The bad forecast comes just after most plans reported meager investment returns in fiscal 2015. The two-year hit, warned Moody’s, will effectively wipe out the funding progress that many plans made in 2013 and 2014.
The situation could force governments to put in more money over the next few years than was previously forecast. That notion, in turn, could trigger lawmakers to discuss other solutions for funding pensions or ways to control future pension costs.
Nowhere is this more evident than in Kentucky, where the state lost nearly $53 million in investments during the last six months of 2015 because of the stock market dip and lawmakers are now debating how to recover.
For years, lawmakers have shorted the state's annual payment into the Kentucky Employees Retirement System (KERS). That's played a big part in turning the state employee plan into the worst-funded among the 50 states. As of last summer, it reported holding just 19 percent of the assets it needs to meet nearly $12.4 billion in total liabilities.
The legislature tried to shore up KERS in 2013 when the state enacted a new law that reduced its pension contributions for new hires and also required it to make its full pension payments. But some worry the changes came too late.

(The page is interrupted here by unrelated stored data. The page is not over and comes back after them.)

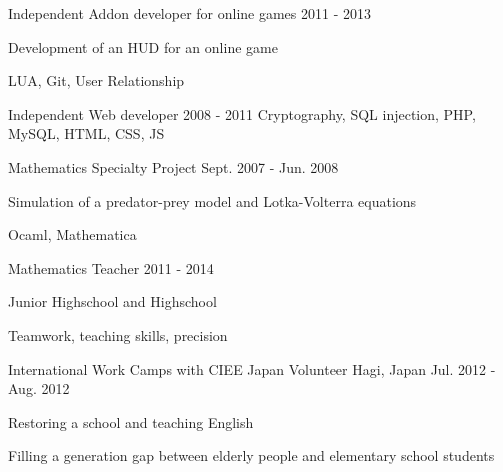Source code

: \begin{cventries}
  \cventrysix
    {} %
    {Independent Addon developer for online games} %
    {} %
    {2011 - 2013} %
    {
      \begin{cvitems} %
        \item {Development of an HUD for an online game}
      \end{cvitems}
    }%
    {LUA, Git, User Relationship}


  \cventryskill
    {} %
    {Independent Web developer} %
    {} %
    {2008 - 2011} %
    {Cryptography, SQL injection, PHP, MySQL, HTML, CSS, JS}


  \cventrysix
    {} %
    {Mathematics Specialty Project} %
    {} %
    {Sept. 2007 - Jun. 2008} %
    {
      \begin{cvitems} %
        \item {Simulation of a predator-prey model and Lotka-Volterra equations}
      \end{cvitems}
    }%
    {Ocaml, Mathematica}


  \cventrysix
    {} %
    {Mathematics Teacher} %
    {} %
    {2011 - 2014} %
    {
      \begin{cvitems} %
        \item {Junior Highschool and Highschool}
      \end{cvitems}
    }%
    {Teamwork, teaching skills, precision}


  \cventry
    {International Work Camps with CIEE Japan} %
    {Volunteer} %
    {Hagi, Japan} %
    {Jul. 2012 - Aug. 2012} %
    {
      \begin{cvitems} %
        \item {Restoring a school and teaching English}
        \item {Filling a generation gap between elderly people and elementary school students}
      \end{cvitems}
    }%

\end{cventries}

The fund's assets have continued to shrink, and stock market losses have exacerbated the problem because the fund’s investment earnings are ideally supposed to cover the gap between what the fund pays out to retirees and what it collects from state and worker contributions. Halfway through the current fiscal year, the plan lost $212 million in assets, according to the latest figures from plan actuaries. The fund -- which pays out more than $900 million in annual benefits to retirees -- now has a little more than $2 billion in total assets.

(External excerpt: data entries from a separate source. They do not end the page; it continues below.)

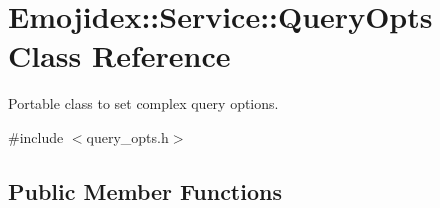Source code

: \hypertarget{classEmojidex_1_1Service_1_1QueryOpts}{}\section{Emojidex\+:\+:Service\+:\+:Query\+Opts Class Reference}
\label{classEmojidex_1_1Service_1_1QueryOpts}


Portable class to set complex query options.  




{\ttfamily \#include $<$query\+\_\+opts.\+h$>$}

\subsection*{Public Member Functions}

The pension system's low funding level has now prompted a cash-flow problem. If its assets drop to $1.3 billion, actuaries warn KERS officials that they'll be forced to convert all investments to cash.
"There’s no fixing a fund once it goes to a cash portfolio," said Jim Carroll, cofounder of Kentucky Government Retirees, an advocacy group. "It goes from intensive care to hospice care."

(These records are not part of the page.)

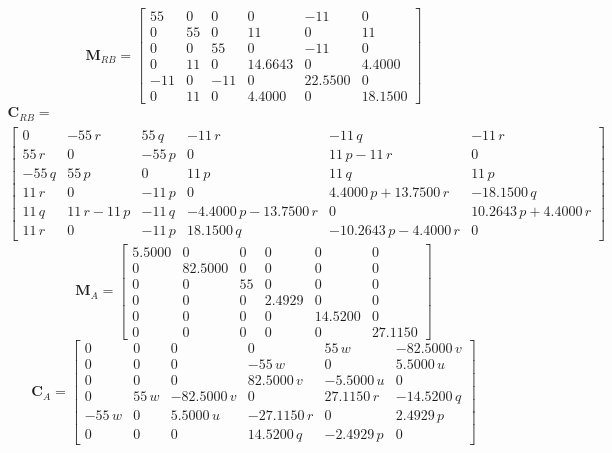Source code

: \documentclass[12pt,a4]{article}
\begin{document}
\begin{equation*}
	\bm{M}_{RB} = \left[\begin{array}{cccccc} 55 & 0 & 0 & 0 & -11 & 0\\ 0 & 55 & 0 & 11 & 0 & 11\\ 0 & 0 & 55 & 0 & -11 & 0\\ 0 & 11 & 0 & 14.6643 & 0 & 4.4000\\ -11 & 0 & -11 & 0 & 22.5500 & 0\\ 0 & 11 & 0 & 4.4000 & 0 & 18.1500 \end{array}\right]
\end{equation*}
\begin{multline*}
	\bm{C}_{RB} = \\
	\left[\begin{array}{cccccc} 0 & -55\,r & 55\,q & -11\,r & -11\,q & -11\,r\\ 55\,r & 0 & -55\,p & 0 & 11\,p-11\,r & 0\\ -55\,q & 55\,p & 0 & 11\,p & 11\,q & 11\,p\\ 11\,r & 0 & -11\,p & 0 & 4.4000\,p+13.7500\,r & -18.1500\,q\\ 11\,q & 11\,r-11\,p & -11\,q & -4.4000\,p-13.7500\,r & 0 & 10.2643\,p+4.4000\,r\\ 11\,r & 0 & -11\,p & 18.1500\,q & -10.2643\,p-4.4000\,r & 0 \end{array}\right]
\end{multline*}
\begin{equation*}
	\bm{M}_{A} = \left[\begin{array}{cccccc} 5.5000 & 0 & 0 & 0 & 0 & 0\\ 0 & 82.5000 & 0 & 0 & 0 & 0\\ 0 & 0 & 55 & 0 & 0 & 0\\ 0 & 0 & 0 & 2.4929 & 0 & 0\\ 0 & 0 & 0 & 0 & 14.5200 & 0\\ 0 & 0 & 0 & 0 & 0 & 27.1150 \end{array}\right]
\end{equation*}
\begin{equation*}
	\bm{C}_{A} = \left[\begin{array}{cccccc} 0 & 0 & 0 & 0 & 55\,w & -82.5000\,v\\ 0 & 0 & 0 & -55\,w & 0 & 5.5000\,u\\ 0 & 0 & 0 & 82.5000\,v & -5.5000\,u & 0\\ 0 & 55\,w & -82.5000\,v & 0 & 27.1150\,r & -14.5200\,q\\ -55\,w & 0 & 5.5000\,u & -27.1150\,r & 0 & 2.4929\,p\\ 0 & 0 & 0 & 14.5200\,q & -2.4929\,p & 0 \end{array}\right]
\end{equation*}
\end{document}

The state House and Senate conference committee is meeting this week to iron out differences between the two chambers’ budgets. How to deal with the state’s ailing pension system is one of the key differences. Both budgets call for putting in more money than required, but the Senate's calls for substantially more.
Carroll’s group is backing the Senate’s version of the budget bill, which is similar to Republican Gov. Matt Bevin’s proposal. That bill (which includes more than $600 million in spending cuts) proposes up to $256 million in additional pension payments to KERS -- on top of the required contribution -- over the next two years. The House bill proposes an additional $89 million over the next two years.
Bevin and the Senate also want to use a $500 million surplus in the state’s health-care fund to start an endowment fund to supplement the state's two largest pension plans. Investment earnings from the proposed fund would go toward helping KERS and the Kentucky Teachers' Retirement System make their payments.
The House, where Speaker Greg Stumbo has several times proposed issuing bonds to help fund the teachers' retirement plan, has other ideas. Its budget plugs the $500 million surplus directly into the teachers fund, which is better funded than KERS but doesn't have the same funding promise given in the 2013 legislation.
Carroll's group has been actively lobbying legislators on the conference committee, but he's still unsure which budget will get more support.
Stumbo has argued that the House budget avoids potentially devastating cuts to state higher education while still putting in more than is actuarially required into the state pension system.
But Bevin has warned that any budget that doesn’t address pension funding now will lead to bigger cuts for everybody down the road.
“If we don't pay our pension obligations down ... we won't be able to borrow money,” Bevin recently told a Louisville television station. “And we will be in such a level of debt, in such a level of unfunded financial obligation, that we will be cutting [services] 19 and 29 and 59 and 99 percent.”